The survey's information on what consumers initially found believable and the difference in attitudes with more information is a good starting point for building issues-management plans, Amstein said.
The power of the media, especially social media, is a lesson the meat industry should take seriously. The issue came to the attention of ABC News through forwarded Twitter postings.
BPI could have been made aware of the issue before ABC came calling had someone in the industry been monitoring social media and given the company a heads up, she said.
"When you have a finger on the pulse, it's easier to get out in front of issues," she said.
The industry needs to use social media to be proactive, transparent, passionate and persuasive, and encourage dialogue, she said.
"Don't wait to put out key messages when an issue breaks," she said.

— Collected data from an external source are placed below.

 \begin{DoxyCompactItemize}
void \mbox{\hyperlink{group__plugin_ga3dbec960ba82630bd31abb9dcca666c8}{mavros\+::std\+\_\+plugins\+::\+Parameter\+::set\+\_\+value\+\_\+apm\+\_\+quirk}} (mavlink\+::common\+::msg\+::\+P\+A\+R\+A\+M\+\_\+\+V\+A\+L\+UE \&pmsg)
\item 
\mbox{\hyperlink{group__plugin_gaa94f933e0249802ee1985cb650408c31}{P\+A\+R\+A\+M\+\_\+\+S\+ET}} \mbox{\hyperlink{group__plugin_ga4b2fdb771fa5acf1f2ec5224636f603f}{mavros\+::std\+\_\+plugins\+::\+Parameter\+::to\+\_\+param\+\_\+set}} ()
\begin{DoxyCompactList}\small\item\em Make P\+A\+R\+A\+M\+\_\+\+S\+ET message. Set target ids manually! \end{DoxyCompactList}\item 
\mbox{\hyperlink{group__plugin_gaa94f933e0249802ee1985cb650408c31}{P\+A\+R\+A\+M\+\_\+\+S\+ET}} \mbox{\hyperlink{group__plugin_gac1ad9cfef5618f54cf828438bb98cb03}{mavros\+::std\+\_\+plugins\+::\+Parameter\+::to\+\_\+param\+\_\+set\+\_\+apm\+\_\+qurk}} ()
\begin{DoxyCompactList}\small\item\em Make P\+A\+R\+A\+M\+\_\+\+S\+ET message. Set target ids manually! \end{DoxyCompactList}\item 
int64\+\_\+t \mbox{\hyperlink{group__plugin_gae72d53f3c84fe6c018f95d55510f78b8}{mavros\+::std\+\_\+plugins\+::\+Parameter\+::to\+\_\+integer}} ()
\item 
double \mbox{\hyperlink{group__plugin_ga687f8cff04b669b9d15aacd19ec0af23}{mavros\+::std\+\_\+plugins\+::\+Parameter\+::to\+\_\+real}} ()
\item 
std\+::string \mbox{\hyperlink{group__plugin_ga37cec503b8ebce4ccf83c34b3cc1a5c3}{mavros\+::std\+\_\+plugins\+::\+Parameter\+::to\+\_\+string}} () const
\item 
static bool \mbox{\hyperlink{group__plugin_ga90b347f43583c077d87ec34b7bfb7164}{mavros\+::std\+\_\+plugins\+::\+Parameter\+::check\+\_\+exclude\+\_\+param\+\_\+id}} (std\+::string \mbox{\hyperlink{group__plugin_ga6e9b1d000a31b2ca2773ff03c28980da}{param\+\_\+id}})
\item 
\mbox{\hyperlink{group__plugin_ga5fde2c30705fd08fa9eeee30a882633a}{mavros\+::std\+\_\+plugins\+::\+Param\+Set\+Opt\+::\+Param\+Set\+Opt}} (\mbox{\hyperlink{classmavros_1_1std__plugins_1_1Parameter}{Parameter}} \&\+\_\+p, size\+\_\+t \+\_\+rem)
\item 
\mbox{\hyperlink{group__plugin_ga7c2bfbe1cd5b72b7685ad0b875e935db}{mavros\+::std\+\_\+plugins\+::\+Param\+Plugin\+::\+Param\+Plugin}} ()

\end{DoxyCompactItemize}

While the industry can't go back and change how the LFTB story unfolded, it can build alliances to stem the effects of potential issues that are sure to come, she said.
Consumers are looking for transparency, passion and an emotional connection. The meat industry's preference for scientific sound bites doesn't meet any of those consumer needs. While science has its place, the industry needs to tell its story in a much more engaging way.
"Fact plus passion can be a very strong influencer," she said.
A presence on the web, Facebook and Twitter need to be in place well ahead of an issue to help diffuse it before it becomes a firestorm, she said. The industry needs to educate employees and customers and engage consumers, so all know there is a conduit in place to get answers.
"So when something happens, they think of you first and come for your input," she said.